Supplied material:
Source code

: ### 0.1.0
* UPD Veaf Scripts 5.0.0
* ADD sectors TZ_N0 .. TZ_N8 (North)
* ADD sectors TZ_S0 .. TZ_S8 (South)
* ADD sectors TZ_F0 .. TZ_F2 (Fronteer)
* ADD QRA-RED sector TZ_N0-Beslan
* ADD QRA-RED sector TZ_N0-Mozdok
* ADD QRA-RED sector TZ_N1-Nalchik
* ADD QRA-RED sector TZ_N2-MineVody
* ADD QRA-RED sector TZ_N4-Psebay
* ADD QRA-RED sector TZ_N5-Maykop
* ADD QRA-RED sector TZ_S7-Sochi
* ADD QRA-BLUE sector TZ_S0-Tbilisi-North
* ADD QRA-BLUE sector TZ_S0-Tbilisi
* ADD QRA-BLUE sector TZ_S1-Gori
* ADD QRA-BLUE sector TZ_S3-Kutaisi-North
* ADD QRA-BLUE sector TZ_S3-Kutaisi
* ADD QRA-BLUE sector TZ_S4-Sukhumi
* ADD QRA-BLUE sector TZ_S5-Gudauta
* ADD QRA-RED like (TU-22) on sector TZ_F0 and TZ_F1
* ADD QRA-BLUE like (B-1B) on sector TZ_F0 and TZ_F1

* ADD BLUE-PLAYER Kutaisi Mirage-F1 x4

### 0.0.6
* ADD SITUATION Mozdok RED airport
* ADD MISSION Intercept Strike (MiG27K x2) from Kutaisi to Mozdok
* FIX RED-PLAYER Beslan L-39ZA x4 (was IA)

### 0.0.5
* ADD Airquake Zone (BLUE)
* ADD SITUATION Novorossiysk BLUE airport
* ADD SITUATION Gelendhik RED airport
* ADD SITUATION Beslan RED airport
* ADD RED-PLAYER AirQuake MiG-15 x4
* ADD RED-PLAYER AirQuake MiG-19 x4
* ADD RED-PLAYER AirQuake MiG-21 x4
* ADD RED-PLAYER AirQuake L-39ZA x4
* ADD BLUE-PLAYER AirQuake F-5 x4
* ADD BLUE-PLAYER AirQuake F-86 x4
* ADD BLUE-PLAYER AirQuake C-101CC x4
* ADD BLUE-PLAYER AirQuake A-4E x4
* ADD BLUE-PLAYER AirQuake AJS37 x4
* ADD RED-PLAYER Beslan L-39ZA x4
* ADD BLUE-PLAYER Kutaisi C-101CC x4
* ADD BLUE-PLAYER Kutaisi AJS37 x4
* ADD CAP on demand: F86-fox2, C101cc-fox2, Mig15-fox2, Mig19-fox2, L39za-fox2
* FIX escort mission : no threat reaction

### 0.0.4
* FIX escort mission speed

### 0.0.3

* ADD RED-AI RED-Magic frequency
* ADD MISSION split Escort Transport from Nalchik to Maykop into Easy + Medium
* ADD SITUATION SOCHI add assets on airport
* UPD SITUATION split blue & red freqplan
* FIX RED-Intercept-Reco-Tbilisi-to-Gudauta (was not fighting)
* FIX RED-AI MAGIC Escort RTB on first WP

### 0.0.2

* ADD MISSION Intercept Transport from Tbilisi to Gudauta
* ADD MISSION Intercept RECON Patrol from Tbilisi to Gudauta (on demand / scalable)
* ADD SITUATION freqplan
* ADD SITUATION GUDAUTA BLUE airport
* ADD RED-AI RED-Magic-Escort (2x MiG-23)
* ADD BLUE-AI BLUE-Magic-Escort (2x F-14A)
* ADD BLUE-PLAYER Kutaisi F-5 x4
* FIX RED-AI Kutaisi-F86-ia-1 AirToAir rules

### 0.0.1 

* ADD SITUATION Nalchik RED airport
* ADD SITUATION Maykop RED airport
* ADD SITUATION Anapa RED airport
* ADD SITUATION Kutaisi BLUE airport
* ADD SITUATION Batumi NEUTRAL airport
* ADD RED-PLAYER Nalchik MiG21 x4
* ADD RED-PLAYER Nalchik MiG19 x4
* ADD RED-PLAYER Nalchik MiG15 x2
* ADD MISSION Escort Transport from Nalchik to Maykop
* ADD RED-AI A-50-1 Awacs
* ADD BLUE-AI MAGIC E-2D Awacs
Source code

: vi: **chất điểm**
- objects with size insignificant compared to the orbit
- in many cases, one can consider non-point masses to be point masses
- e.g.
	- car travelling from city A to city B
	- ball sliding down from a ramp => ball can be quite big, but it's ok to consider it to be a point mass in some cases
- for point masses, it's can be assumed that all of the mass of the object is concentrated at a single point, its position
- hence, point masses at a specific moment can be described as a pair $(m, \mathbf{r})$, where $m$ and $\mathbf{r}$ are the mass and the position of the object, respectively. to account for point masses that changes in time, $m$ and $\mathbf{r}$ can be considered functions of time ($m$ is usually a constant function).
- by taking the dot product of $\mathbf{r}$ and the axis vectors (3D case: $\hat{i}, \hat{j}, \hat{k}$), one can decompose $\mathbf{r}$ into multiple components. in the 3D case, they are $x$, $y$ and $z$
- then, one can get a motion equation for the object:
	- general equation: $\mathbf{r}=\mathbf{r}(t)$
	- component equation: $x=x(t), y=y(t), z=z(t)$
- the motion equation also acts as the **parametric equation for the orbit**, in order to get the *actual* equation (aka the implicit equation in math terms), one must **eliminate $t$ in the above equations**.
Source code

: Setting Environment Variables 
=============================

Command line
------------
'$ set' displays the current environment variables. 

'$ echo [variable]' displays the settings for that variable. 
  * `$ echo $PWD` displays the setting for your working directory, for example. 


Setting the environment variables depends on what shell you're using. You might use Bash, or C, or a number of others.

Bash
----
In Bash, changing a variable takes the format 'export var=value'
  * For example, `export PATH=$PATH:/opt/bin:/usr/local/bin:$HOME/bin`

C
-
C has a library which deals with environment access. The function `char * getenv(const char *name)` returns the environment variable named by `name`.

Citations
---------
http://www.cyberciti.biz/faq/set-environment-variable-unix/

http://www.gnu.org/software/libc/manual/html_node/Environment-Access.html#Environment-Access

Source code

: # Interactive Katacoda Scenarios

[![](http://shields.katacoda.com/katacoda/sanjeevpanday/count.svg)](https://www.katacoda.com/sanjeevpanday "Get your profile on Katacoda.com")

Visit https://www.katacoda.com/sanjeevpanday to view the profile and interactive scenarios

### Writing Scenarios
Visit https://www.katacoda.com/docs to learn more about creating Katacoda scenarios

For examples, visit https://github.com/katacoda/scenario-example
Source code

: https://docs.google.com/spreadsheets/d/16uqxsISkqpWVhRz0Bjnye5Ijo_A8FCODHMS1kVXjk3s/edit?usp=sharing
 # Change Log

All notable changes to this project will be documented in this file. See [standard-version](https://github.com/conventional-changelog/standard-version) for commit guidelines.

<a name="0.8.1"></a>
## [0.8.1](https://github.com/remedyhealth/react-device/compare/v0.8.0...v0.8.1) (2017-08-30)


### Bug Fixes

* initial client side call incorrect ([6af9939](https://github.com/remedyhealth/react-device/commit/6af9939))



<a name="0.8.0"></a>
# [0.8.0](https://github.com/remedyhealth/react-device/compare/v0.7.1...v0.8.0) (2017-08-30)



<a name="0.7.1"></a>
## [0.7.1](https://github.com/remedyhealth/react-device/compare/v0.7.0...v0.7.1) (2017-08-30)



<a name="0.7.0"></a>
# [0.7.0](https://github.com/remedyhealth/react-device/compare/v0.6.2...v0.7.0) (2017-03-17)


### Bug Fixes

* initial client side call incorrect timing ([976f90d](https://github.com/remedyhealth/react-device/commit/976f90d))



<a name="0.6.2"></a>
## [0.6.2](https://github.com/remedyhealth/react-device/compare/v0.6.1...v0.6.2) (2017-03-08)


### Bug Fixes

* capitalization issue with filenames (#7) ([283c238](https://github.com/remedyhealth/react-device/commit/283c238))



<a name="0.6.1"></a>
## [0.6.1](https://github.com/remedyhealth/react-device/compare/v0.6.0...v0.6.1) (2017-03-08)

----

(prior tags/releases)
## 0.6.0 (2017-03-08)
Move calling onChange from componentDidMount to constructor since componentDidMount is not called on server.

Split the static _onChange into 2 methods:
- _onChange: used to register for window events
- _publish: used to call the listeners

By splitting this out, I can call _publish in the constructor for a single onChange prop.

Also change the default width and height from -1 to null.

Task to carry out: Scan the records above for the lines holding "Kutaisi C-101CC x4" and "assets on airport". Transcribe those two and every line between them word for word, and no others.

Exercise solution:
* ADD BLUE-PLAYER Kutaisi C-101CC x4
* ADD BLUE-PLAYER Kutaisi AJS37 x4
* ADD CAP on demand: F86-fox2, C101cc-fox2, Mig15-fox2, Mig19-fox2, L39za-fox2
* FIX escort mission : no threat reaction

### 0.0.4
* FIX escort mission speed

### 0.0.3

* ADD RED-AI RED-Magic frequency
* ADD MISSION split Escort Transport from Nalchik to Maykop into Easy + Medium
* ADD SITUATION SOCHI add assets on airport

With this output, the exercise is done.